Yesterday was the first day, the two of us had ever made eye contact. Typically I see her pass by my view from the kitchen window as I prepare dinner for my family. It is only at that moment I think of her. That is until her frail body moves out of sight.
As our eyes locked, and she beamed an infectious smile, I noticed that one pesky wheel on the cart was beginning to fall off. I felt as though we had stood looking at each other for a lifetime, that I could see her life flash before my eyes. As the moment began to pass, as she turned back to her cart to push on to the next house, the cart tipped and fell on its side. The crash of cans hitting the pavement, echoed off the houses. The cans rolled in every direction as her tiny arms struggled to avert disaster.
Without a thought, I ran to her side, dropping the bag of garbage I’d been clutching the entire time. As I knelt beside her, she looked up, directly into my eyes and simply stated, “Hi.”
“Hi, you okay?” was what I mustered.
“Yes, Dear. Are you?” she spoke as if she only carried wisdom as if she was from out of this world.
My mind was filled with thoughts (thoughts I am embarrassed to have had), of course, I am okay, I am not wearing the tutu and picking through people’s recycling. I can’t explain it, but it was as if she’d read my mind, or heard my thoughts. And then it happened, she simply sat on the pavement, touched my hand and said, “Does my tutu bother you?” I didn’t answer.
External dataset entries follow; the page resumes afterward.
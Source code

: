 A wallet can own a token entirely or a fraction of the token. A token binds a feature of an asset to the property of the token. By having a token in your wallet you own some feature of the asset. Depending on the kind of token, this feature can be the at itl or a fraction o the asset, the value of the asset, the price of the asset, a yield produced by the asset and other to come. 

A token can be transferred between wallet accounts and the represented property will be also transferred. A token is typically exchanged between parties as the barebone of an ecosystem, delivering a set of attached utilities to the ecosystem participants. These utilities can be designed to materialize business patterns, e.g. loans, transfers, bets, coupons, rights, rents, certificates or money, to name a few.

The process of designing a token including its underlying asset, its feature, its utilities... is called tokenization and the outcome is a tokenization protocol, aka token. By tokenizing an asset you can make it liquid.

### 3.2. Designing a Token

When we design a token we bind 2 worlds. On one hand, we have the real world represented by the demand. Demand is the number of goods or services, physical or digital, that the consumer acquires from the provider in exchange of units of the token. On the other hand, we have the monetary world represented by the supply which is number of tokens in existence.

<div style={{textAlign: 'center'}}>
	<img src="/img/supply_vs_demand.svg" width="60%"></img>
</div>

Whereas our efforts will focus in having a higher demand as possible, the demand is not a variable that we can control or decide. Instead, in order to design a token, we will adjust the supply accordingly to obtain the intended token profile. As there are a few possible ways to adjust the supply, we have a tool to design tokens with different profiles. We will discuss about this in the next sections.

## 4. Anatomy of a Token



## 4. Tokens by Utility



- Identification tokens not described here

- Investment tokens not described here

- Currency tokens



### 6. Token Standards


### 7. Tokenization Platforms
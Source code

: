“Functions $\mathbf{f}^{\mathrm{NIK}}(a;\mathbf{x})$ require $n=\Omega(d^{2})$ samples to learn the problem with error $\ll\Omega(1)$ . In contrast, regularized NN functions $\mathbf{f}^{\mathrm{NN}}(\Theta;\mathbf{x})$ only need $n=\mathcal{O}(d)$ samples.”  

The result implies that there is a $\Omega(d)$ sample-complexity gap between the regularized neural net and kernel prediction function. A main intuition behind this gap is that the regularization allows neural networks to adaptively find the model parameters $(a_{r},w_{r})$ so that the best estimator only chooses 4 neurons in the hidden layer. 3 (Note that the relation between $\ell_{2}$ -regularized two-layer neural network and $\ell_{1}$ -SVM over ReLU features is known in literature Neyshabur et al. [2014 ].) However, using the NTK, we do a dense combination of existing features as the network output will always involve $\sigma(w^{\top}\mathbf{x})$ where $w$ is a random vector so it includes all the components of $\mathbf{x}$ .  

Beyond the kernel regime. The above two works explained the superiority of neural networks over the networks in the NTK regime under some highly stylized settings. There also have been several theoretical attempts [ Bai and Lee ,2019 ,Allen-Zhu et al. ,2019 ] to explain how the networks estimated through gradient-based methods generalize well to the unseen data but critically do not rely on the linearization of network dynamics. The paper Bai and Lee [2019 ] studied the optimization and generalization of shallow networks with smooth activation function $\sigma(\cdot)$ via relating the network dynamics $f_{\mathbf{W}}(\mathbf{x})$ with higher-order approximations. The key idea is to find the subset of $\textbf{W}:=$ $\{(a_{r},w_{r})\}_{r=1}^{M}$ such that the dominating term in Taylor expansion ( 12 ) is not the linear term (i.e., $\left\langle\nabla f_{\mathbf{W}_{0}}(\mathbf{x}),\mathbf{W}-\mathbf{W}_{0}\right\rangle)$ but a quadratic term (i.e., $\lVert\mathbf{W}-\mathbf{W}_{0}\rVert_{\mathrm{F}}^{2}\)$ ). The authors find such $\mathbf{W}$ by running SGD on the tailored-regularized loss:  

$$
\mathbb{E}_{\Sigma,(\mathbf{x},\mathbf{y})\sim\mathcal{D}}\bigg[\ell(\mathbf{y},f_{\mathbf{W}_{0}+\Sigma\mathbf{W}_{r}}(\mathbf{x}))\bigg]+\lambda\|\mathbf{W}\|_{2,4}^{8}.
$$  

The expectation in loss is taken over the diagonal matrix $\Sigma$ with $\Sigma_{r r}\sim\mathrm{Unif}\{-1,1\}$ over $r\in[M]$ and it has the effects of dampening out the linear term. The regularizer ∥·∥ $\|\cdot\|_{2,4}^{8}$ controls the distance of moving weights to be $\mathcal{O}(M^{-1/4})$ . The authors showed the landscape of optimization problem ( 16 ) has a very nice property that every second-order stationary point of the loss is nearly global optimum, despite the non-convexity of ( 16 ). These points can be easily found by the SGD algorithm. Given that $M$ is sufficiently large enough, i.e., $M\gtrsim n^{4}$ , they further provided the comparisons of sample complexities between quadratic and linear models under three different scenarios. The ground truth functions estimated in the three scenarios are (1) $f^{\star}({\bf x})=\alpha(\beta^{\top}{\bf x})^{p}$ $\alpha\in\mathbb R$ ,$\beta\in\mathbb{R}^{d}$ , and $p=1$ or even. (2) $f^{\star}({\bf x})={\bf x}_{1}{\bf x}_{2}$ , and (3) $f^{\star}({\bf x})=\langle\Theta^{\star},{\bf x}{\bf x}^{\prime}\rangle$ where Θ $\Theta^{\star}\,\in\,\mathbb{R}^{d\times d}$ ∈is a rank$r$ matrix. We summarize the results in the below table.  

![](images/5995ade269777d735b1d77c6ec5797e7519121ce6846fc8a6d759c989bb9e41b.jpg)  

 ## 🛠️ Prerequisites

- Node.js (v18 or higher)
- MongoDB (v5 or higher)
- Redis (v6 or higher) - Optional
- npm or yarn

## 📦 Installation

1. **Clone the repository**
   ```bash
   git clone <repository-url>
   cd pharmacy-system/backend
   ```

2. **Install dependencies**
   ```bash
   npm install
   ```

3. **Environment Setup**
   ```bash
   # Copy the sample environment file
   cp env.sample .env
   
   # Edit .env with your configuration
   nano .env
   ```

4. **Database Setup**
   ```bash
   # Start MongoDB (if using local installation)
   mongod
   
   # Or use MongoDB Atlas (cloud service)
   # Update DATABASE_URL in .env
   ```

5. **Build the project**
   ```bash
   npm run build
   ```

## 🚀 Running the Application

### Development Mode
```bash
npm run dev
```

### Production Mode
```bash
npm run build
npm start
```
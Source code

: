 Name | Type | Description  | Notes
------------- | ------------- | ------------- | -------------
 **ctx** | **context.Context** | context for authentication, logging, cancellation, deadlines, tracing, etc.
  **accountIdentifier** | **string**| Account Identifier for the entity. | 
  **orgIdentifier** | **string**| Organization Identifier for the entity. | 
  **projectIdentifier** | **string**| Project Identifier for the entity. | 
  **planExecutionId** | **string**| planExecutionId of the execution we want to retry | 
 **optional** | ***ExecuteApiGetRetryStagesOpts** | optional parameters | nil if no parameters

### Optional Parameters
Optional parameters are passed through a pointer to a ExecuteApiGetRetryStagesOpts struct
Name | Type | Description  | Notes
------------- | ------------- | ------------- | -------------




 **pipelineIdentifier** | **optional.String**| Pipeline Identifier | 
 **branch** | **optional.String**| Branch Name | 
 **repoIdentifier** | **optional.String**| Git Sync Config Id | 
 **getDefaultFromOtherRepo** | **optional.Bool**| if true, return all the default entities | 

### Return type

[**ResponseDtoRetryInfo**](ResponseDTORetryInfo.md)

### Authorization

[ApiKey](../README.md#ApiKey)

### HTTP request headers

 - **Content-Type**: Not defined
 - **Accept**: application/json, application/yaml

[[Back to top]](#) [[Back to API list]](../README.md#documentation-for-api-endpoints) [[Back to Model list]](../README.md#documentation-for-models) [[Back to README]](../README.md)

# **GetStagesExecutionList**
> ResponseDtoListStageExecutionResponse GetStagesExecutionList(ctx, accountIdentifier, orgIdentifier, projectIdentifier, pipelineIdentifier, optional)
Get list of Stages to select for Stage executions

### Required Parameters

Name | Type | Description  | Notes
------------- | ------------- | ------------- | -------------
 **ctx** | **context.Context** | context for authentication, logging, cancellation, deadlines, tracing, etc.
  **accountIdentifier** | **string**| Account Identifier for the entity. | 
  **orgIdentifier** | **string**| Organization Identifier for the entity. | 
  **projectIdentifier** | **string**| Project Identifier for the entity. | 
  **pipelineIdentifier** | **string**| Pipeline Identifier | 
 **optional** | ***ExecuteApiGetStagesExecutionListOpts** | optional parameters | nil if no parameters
Maybe she had seen my face or watched my eyes as they expressed judgement towards her, or maybe she was indeed from out of this world.
We spent fifteen minutes picking up each and every one of her cans. And in that time, I learned a thing or two about humanity. Her scratchy voice and, considerate eyes looked into my heart as she went on to tell me a bit about who she was.
I learned she was a retired lawyer and had spent her life working with addicts who couldn’t afford legal fees. I discovered she lived in a house merely a few blocks from me, in an affluent part of town. Moreover with every word she spoke it felt as if she was holding me in her arms. Words have never wrapped themselves around me so tightly. I barely spoke as she let knowledge leak off her tongue. My eyes following her wrinkled lips as she gave me pieces of her life.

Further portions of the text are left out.